「出生率」去年1.34 5年連続で前年下回る 「出生数」は最少に

1人の女性が産む子どもの数の指標となる出生率は去年、1.34となり、5年連続で前の年を下回ったことが厚生労働省の調査でわかりました。また、去年1年間に生まれた子どもの数、「出生数」はおよそ84万人で、統計を取り始めて以降最も少なくなっていて、厚生労働省は「今後の動向を注視する必要がある」としています。

厚生労働省によりますと、1人の女性が一生のうちに産む子どもの数の指標となる「合計特殊出生率」は去年、1.34となり、前の年から0.02ポイント低下しました。

出生率が前の年を下回るのは5年連続です。
都道府県別で最も高いのは、▽沖縄で1.86、次いで▽島根が1.69、▽宮崎が1.68でした。

一方、最も低いのは、▽東京で1.13、▽北海道と宮城でいずれも1.21などとなっています。

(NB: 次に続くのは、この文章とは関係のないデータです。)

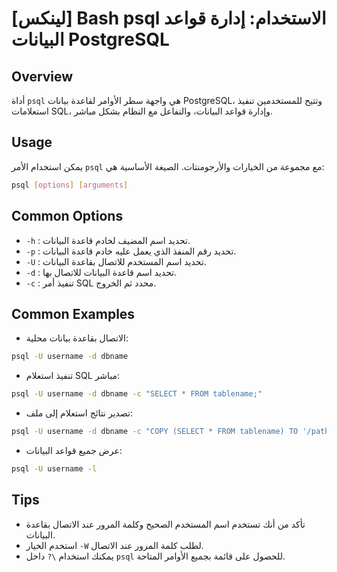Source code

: # [لينكس] Bash psql الاستخدام: إدارة قواعد البيانات PostgreSQL

## Overview
أداة `psql` هي واجهة سطر الأوامر لقاعدة بيانات PostgreSQL، وتتيح للمستخدمين تنفيذ استعلامات SQL، وإدارة قواعد البيانات، والتفاعل مع النظام بشكل مباشر.

## Usage
يمكن استخدام الأمر `psql` مع مجموعة من الخيارات والأرجومنتات. الصيغة الأساسية هي:

```bash
psql [options] [arguments]
```

## Common Options
- `-h` : تحديد اسم المضيف لخادم قاعدة البيانات.
- `-p` : تحديد رقم المنفذ الذي يعمل عليه خادم قاعدة البيانات.
- `-U` : تحديد اسم المستخدم للاتصال بقاعدة البيانات.
- `-d` : تحديد اسم قاعدة البيانات للاتصال بها.
- `-c` : تنفيذ أمر SQL محدد ثم الخروج.

## Common Examples
- الاتصال بقاعدة بيانات محلية:
```bash
psql -U username -d dbname
```

- تنفيذ استعلام SQL مباشر:
```bash
psql -U username -d dbname -c "SELECT * FROM tablename;"
```

- تصدير نتائج استعلام إلى ملف:
```bash
psql -U username -d dbname -c "COPY (SELECT * FROM tablename) TO '/path/to/file.csv' WITH CSV;"
```

- عرض جميع قواعد البيانات:
```bash
psql -U username -l
```

## Tips
- تأكد من أنك تستخدم اسم المستخدم الصحيح وكلمة المرور عند الاتصال بقاعدة البيانات.
- استخدم الخيار `-W` لطلب كلمة المرور عند الاتصال.
- يمكنك استخدام `\?` داخل `psql` للحصول على قائمة بجميع الأوامر المتاحة.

全国の出生率が最も低かったのは2005年の1.26となっています。

また、去年1年間に生まれた子どもの数、「出生数」は84万832人となり、前の年より2万4407人減って5年連続で減少し、1899年に統計を取り始めて以降最も少なくなりました。

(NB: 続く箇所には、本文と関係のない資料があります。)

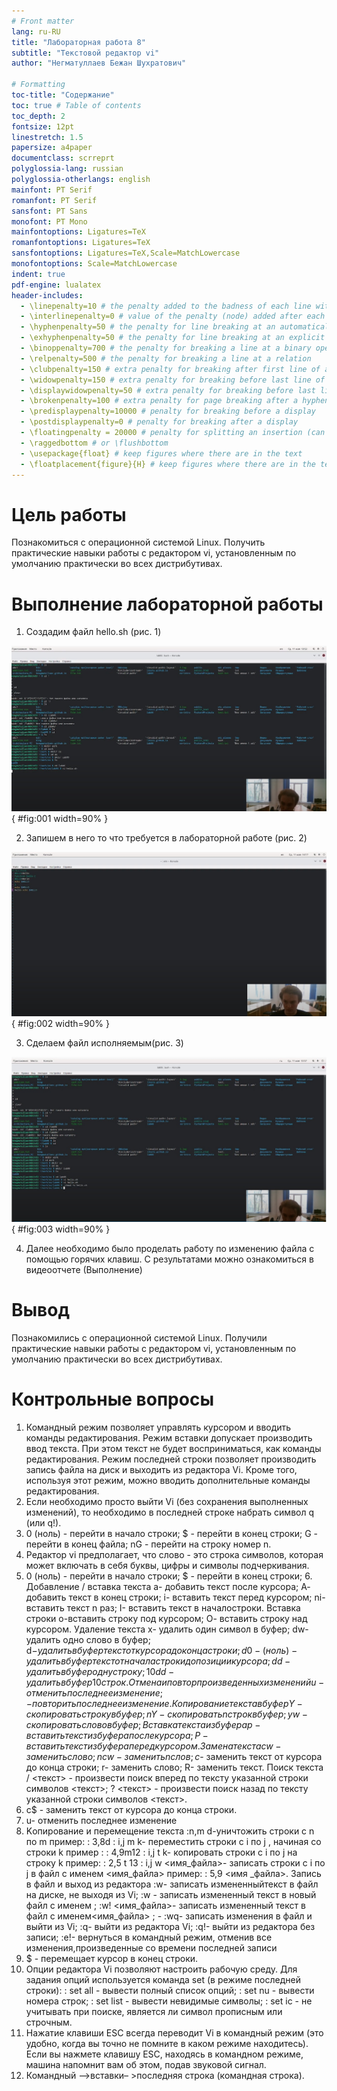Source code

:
 ```yaml
---
# Front matter
lang: ru-RU
title: "Лабораторная работа 8"
subtitle: "Текстовой редактор vi"
author: "Негматуллаев Бежан Шухратович"

# Formatting
toc-title: "Содержание"
toc: true # Table of contents
toc_depth: 2
fontsize: 12pt
linestretch: 1.5
papersize: a4paper
documentclass: scrreprt
polyglossia-lang: russian
polyglossia-otherlangs: english
mainfont: PT Serif
romanfont: PT Serif
sansfont: PT Sans
monofont: PT Mono
mainfontoptions: Ligatures=TeX
romanfontoptions: Ligatures=TeX
sansfontoptions: Ligatures=TeX,Scale=MatchLowercase
monofontoptions: Scale=MatchLowercase
indent: true
pdf-engine: lualatex
header-includes:
  - \linepenalty=10 # the penalty added to the badness of each line within a paragraph (no associated penalty node) Increasing the value makes tex try to have fewer lines in the paragraph.
  - \interlinepenalty=0 # value of the penalty (node) added after each line of a paragraph.
  - \hyphenpenalty=50 # the penalty for line breaking at an automatically inserted hyphen
  - \exhyphenpenalty=50 # the penalty for line breaking at an explicit hyphen
  - \binoppenalty=700 # the penalty for breaking a line at a binary operator
  - \relpenalty=500 # the penalty for breaking a line at a relation
  - \clubpenalty=150 # extra penalty for breaking after first line of a paragraph
  - \widowpenalty=150 # extra penalty for breaking before last line of a paragraph
  - \displaywidowpenalty=50 # extra penalty for breaking before last line before a display math
  - \brokenpenalty=100 # extra penalty for page breaking after a hyphenated line
  - \predisplaypenalty=10000 # penalty for breaking before a display
  - \postdisplaypenalty=0 # penalty for breaking after a display
  - \floatingpenalty = 20000 # penalty for splitting an insertion (can only be split footnote in standard LaTeX)
  - \raggedbottom # or \flushbottom
  - \usepackage{float} # keep figures where there are in the text
  - \floatplacement{figure}{H} # keep figures where there are in the text
---
```



# Цель работы

Познакомиться с операционной системой Linux. Получить практические навыки работы с редактором vi, установленным по умолчанию практически во всех дистрибутивах.


# Выполнение лабораторной работы

1. Создадим файл hello.sh (рис. 1)

![Пункт 2](images/1.png){ #fig:001 width=90% }

2. Запишем в него то что требуется в лабораторной работе (рис. 2)

![Пункт 3](images/2.png){ #fig:002 width=90% }

3. Сделаем файл исполняемым(рис. 3)

![Пункт 4](images/3.png){ #fig:003 width=90% }

4. Далее необходимо было проделать работу по изменению файла с помощью горячих клавиш. С результатами можно ознакомиться в видеоотчете (Выполнение)

# Вывод

Познакомились с операционной системой Linux. Получили практические навыки работы с редактором vi, установленным по умолчанию практически во всех дистрибутивах.


# Контрольные вопросы
1.	Командный режим позволяет управлять курсором и вводить команды редактирования. 
Режим вставки допускает производить ввод текста. При этом текст не будет восприниматься, как команды редактирования. 
Режим последней строки позволяет производить запись файла на диск и выходить из редактора Vi. Кроме того, используя этот режим, можно вводить дополнительные команды редактирования. 
2.	Если необходимо просто выйти Vi (без сохранения выполненных изменений), то необходимо в последней строке набрать символ q (или q!). 
3.	0 (ноль) - перейти в начало строки; 
$ - перейти в конец строки; G - перейти в конец файла; nG - перейти на строку номер n. 
4.	Редактор vi предполагает, что слово - это строка символов, которая может включать в себя буквы, цифры и символы подчеркивания. 
5.	0 (ноль) - перейти в начало строки; 
$ - перейти в конец строки; 6. Добавление / вставка текста а- добавить текст после курсора; А- добавить текст в конец строки; i- вставить текст перед курсором; 
ni- вставить текст n раз; 
I- вставить текст в началостроки. Вставка строки o-вставить строку под курсором; О- вставить строку над курсором. Удаление текста x- удалить один символ в буфер; dw- удалить одно слово в буфер; 
d$- удалить в буфер текст от курсора до конца строки; 
d0-(ноль) - удалить в буфер текст от начала строки до позиции курсора; dd- удалить в буфер одну строку; 10dd- удалить в буфер 10 строк. 
Отмена и повтор произведенных изменений u- отменить последнее изменение; - повторить последнее изменение. 
Копирование текста в буфер Y- скопировать строку в буфер; nY- скопировать n строк в буфер; yw- скопировать слово в буфер; Вставка текста из буфера p- вставить текст из буфера после курсора; P- вставить текст из буфера перед курсором. 
Замена текста cw - заменить слово; n cw - заменить n слов; 
c$- заменить текст от курсора до конца строки; 
r- заменить слово; R- заменить текст. 
Поиск текста 
/ <текст> - произвести поиск вперед по тексту указанной строки символов <текст>; 
? <текст> - произвести поиск назад по тексту указанной строки символов <текст>. 
7.	c$ - заменить текст от курсора до конца строки. 
8.	u- отменить последнее изменение 
9.	Kопирование и перемещение текста :n,m d-уничтожить строки с n по m 
пример: : 3,8d 
: i,j m k- переместить строки с i по j , начиная со строки k пример : : 4,9m12 
: i,j t k- копировать строки с i по j на строку k пример: : 2,5 t 13 
: i,j w <имя_файла>- записать строки с i по j в файл с именем <имя_файла> пример: : 5,9 <имя _файла>. Запись в файл и выход из редактора 
:w- записать измененныйтекст в файл на диске, не выходя из Vi; 
:w <newfile>- записать измененный текст в новый файл с именем <newfile>; 
:w! <имя_файла>- записать измененный текст в файл с именем<имя_файла> ; - :wq- записать изменения в файл и выйти из Vi; 
:q- выйти из редактора Vi; 
:q!- выйти из редактора без записи; 
:e!- вернуться в командный режим, отменив все изменения,произведенные со времени последней записи 
10.	$ - перемещает курсор в конец строки. 
11.	Опции редактора Vi позволяют настроить рабочую среду. Для задания опций используется команда set (в режиме последней строки): 
: set all - вывести полный список опций; 
: set nu - вывести номера строк; 
: set list - вывести невидимые символы; 
: set ic - не учитывать при поиске, является ли символ прописным или строчным. 
12.	Нажатие клавиши ESC всегда переводит Vi в командный режим (это удобно, когда вы точно не помните в каком режиме находитесь). Если вы нажмете клавишу ESC, находясь в командном режиме, машина напомнит вам об этом, подав звуковой сигнал. 
13.	Командный –>вставки– >последняя строка (командная строка).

「出生数」はことし2月に速報値が公表されていますが、4日公表された数字は外国人や海外で出産した日本人を除いているためおよそ3万人少なくなっています。

一方去年、死亡した人の数「死亡数」は137万2648人と前の年より8445人減少しました。

死亡数が前の年と比べて減少するのは、2009年以来で、インフルエンザなどで死亡した人が減ったことなどが要因です。

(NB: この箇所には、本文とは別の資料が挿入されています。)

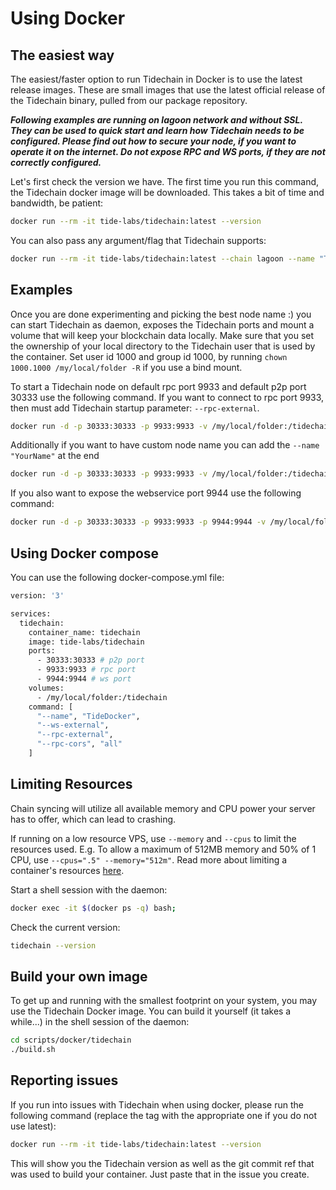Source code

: # Using Docker

## The easiest way

The easiest/faster option to run Tidechain in Docker is to use the latest release images.
These are small images that use the latest official release of the Tidechain binary, pulled from our package repository.

**_Following examples are running on lagoon network and without SSL. They can be used to quick start and learn how Tidechain needs to be configured. Please find out how to secure your node, if you want to operate it on the internet. Do not expose RPC and WS ports, if they are not correctly configured._**

Let's first check the version we have. The first time you run this command, the Tidechain docker image will be downloaded.
This takes a bit of time and bandwidth, be patient:

```bash
docker run --rm -it tide-labs/tidechain:latest --version
```

You can also pass any argument/flag that Tidechain supports:

```bash
docker run --rm -it tide-labs/tidechain:latest --chain lagoon --name "TideDocker"
```

## Examples

Once you are done experimenting and picking the best node name :) you can start Tidechain as daemon, exposes the Tidechain ports and mount a volume that will keep your blockchain data locally. Make sure that you set the ownership of your local directory to the Tidechain user that is used by the container. Set user id 1000 and group id 1000, by running `chown 1000.1000 /my/local/folder -R` if you use a bind mount.

To start a Tidechain node on default rpc port 9933 and default p2p port 30333 use the following command.
If you want to connect to rpc port 9933, then must add Tidechain startup parameter: `--rpc-external`.

```bash
docker run -d -p 30333:30333 -p 9933:9933 -v /my/local/folder:/tidechain tide-labs/tidechain:latest --chain lagoon --rpc-external --rpc-cors all
```

Additionally if you want to have custom node name you can add the `--name "YourName"` at the end

```bash
docker run -d -p 30333:30333 -p 9933:9933 -v /my/local/folder:/tidechain tide-labs/tidechain:latest --chain lagoon --rpc-external --rpc-cors all --name "TideDocker"
```

If you also want to expose the webservice port 9944 use the following command:

```bash
docker run -d -p 30333:30333 -p 9933:9933 -p 9944:9944 -v /my/local/folder:/tidechain tide-labs/tidechain:latest --chain lagoon --ws-external --rpc-external --rpc-cors all --name "TideDocker"
```

## Using Docker compose

You can use the following docker-compose.yml file:

```bash
version: '3'

services:
  tidechain:
    container_name: tidechain
    image: tide-labs/tidechain
    ports:
      - 30333:30333 # p2p port
      - 9933:9933 # rpc port
      - 9944:9944 # ws port
    volumes:
      - /my/local/folder:/tidechain
    command: [
      "--name", "TideDocker",
      "--ws-external",
      "--rpc-external",
      "--rpc-cors", "all"
    ]
```

## Limiting Resources

Chain syncing will utilize all available memory and CPU power your server has to offer, which can lead to crashing.

If running on a low resource VPS, use `--memory` and `--cpus` to limit the resources used. E.g. To allow a maximum of 512MB memory and 50% of 1 CPU, use `--cpus=".5" --memory="512m"`. Read more about limiting a container's resources [here](https://docs.docker.com/config/containers/resource_constraints).

Start a shell session with the daemon:

```bash
docker exec -it $(docker ps -q) bash;
```

Check the current version:

```bash
tidechain --version
```

## Build your own image

To get up and running with the smallest footprint on your system, you may use the Tidechain Docker image.
You can build it yourself (it takes a while...) in the shell session of the daemon:

```bash
cd scripts/docker/tidechain
./build.sh
```

## Reporting issues

If you run into issues with Tidechain when using docker, please run the following command
(replace the tag with the appropriate one if you do not use latest):

```bash
docker run --rm -it tide-labs/tidechain:latest --version
```

This will show you the Tidechain version as well as the git commit ref that was used to build your container.
Just paste that in the issue you create.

死亡した人から生まれた子どもの数を差し引いた減少幅は53万1816人で13年連続で過去最大を更新し、人口減少が加速しています。

さらに、去年1年間に結婚した男女の数は52万5490組となり、前の年と比べて7万3517組減少して戦後、最も少なくなりました。

1年間の減少数としては1951年以降で最も多くなりました。

厚生労働省は「妊娠から出産までの期間を考えると、去年の出生数への新型コロナウイルスの影響は一部にとどまっているとみられる。去年12月から出生数の減少率は大きくなっていて今後の動向を注視する必要がある」としています。

識者 「感染不安なくならければ妊娠控える傾向長引くか」

新型コロナウイルスの感染拡大による出生数などへの影響について研究しているニッセイ基礎研究所の岩崎敬子研究員は、ことし2月から3月にかけてインターネット上でアンケート調査をおこない、結婚している40歳以下の男女769人から回答を得ました。

それによりますと、「一時的にコロナ禍で妊娠を控えたいと思った」と回答したのは10.3%でした。

男性は7.9%、女性は14%となっています。

子どもを望んでいる人でみると18.7%に上ると推計されるということです。

「一時的にコロナ禍で妊娠を控えたいと思った」と回答した人にその理由を複数回答で聞いたところ▽「感染の親子への影響の不安」が最も多く49%、▽「子育てへの経済的な不安」が37%、▽「ワクチンの親子への影響の不安」が35%でした。

さらに分析を進めたところ、新型コロナウイルスの影響で▽家事や育児の負担が増えた女性や▽仕事が減った男性に、将来的に望む子どもの数を減らしたいと考える傾向がみられたということです。

岩崎研究員は、「感染への不安がなくならければ妊娠を控える傾向が長く続く可能性がある。コロナ禍をきっかけに家事や育児の負担状況を改めて考える機会をもつことや子育てへの不安に対し社会のサポート体制を整えることが、今後の少子化対策にとって重要だ」と指摘しています。

官房長官「総合的な少子化対策を推進したい」

加藤官房長官は4日午後の記者会見で「少子化は、わが国の社会経済の根幹を揺るがしかねない問題で、最優先で取り組むべき課題の一つであり、引き続きしっかりとした対策を講じていく必要がある。政府としては、不妊治療への支援や保育の受け皿整備、男性の育児休業取得促進など、総合的な少子化対策を推進していきたいと考えている。今後、妊娠、出産、子育ての不安の解消などにしっかりと取り組み、子どもを安心して産み育てることができる環境をしっかり作っていきたい」と述べました。

一方、加藤官房長官は「死亡者数の減少など、例年と異なる結果となっているが、新型コロナウイルス感染症の影響をどの程度受けているのかなど、調査から直ちに判断することは困難だと聞いている」と述べました。